Cette langue n'a pas de nom officiel. Elle n'est ni arabe, ni français, ni verlan — elle est les trois à la fois, mélangés dans une phrase sans que personne ait décidé que c'était correct ou non. Elle est née dans les banlieues dans les années 80 et elle a conquis la France entière.
Les essentiels — les mots que tout le monde connaît
"Wesh frère, t'as rien à faire ?" — La salutation par excellence. Peut remplacer "bonjour", "quoi de neuf", ou servir de simple interjection. Vient du dialectal marocain/algérien.
"Wallah c'est vrai" — Renforce une affirmation. Exprime la surprise. Sert de ponctuateur émotionnel. Utilisé même par des non-Arabes qui ont grandi en banlieue.
"Sah frère" = exactement, t'as raison.
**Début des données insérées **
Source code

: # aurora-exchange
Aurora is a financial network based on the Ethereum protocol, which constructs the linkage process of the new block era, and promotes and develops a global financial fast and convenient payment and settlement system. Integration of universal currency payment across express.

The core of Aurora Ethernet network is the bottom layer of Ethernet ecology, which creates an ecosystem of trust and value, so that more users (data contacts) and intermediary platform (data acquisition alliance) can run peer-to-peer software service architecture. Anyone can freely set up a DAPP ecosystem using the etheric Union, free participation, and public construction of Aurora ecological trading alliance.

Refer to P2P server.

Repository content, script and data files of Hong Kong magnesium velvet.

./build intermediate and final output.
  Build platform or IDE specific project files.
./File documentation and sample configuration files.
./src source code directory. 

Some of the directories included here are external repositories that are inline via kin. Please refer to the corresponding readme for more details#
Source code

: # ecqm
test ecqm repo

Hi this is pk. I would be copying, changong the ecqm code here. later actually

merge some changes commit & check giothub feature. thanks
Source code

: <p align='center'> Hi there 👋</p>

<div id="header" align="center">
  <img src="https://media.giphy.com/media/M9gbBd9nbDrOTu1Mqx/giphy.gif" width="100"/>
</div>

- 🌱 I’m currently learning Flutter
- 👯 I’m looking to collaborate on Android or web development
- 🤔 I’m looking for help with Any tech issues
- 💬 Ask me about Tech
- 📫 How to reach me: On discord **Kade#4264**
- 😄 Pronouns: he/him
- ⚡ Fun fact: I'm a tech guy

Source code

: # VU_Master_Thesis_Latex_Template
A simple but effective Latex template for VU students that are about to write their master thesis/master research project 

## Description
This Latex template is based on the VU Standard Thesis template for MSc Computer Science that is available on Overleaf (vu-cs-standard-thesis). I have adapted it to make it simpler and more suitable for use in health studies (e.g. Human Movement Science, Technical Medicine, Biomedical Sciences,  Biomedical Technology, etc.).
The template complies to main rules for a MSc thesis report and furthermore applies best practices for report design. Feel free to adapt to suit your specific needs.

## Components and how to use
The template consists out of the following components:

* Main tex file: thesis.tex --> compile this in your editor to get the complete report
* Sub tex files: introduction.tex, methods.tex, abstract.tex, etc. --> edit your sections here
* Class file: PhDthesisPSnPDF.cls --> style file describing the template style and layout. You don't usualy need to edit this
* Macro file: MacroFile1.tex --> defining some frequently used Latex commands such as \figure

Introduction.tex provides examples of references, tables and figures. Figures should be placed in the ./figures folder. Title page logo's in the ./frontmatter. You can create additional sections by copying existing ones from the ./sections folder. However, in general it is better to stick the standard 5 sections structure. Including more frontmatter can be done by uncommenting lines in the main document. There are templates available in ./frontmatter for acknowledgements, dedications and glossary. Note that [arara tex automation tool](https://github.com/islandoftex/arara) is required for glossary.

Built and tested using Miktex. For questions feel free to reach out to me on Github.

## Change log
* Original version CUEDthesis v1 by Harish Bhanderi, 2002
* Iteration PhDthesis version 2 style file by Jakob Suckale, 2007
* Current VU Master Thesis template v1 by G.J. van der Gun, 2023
Valide ce que l'autre vient de dire. Court, précis, intonation montante.
"Il est zarma riche" = il fait genre d'être riche. Exprime le scepticisme ou l'ironie. Très utilisé pour décrire quelqu'un qui bluff.
"J'ai mangé bezef" = j'ai trop mangé. Vient du dialectal marocain et algérien. Intégré naturellement dans des phrases françaises.
"Khoya, écoute-moi" — Terme d'adresse entre hommes, équivalent de "frère" mais avec plus d'affection. Marque la proximité et la confiance.
Contexte-dépendant : entre amis = "mon gars", romantique = "mon amour". "Habibi arrête" = arrête mon ami. A dépassé la communauté arabe — tout le monde le connaît.
"Viens fissa" = viens vite. Urgence légère. Souvent avec un geste de la main. Très courant au Maroc, répandu en France.
Le verlan mêlé à l'arabe
Le slang franco-arabe ne vient pas que de l'arabe — il intègre aussi le verlan, ce procédé de construction des mots à l'envers qui est né dans les mêmes banlieues au même moment.
"C'est ouf" = c'est fou/dingue/incroyable. L'un des mots de verlan les plus intégrés — plus personne ne pense "fou" en disant "ouf".
"C'est chelou" = c'est bizarre/suspect. "Il est chelou ce mec" = ce mec est louche. Universel en France maintenant.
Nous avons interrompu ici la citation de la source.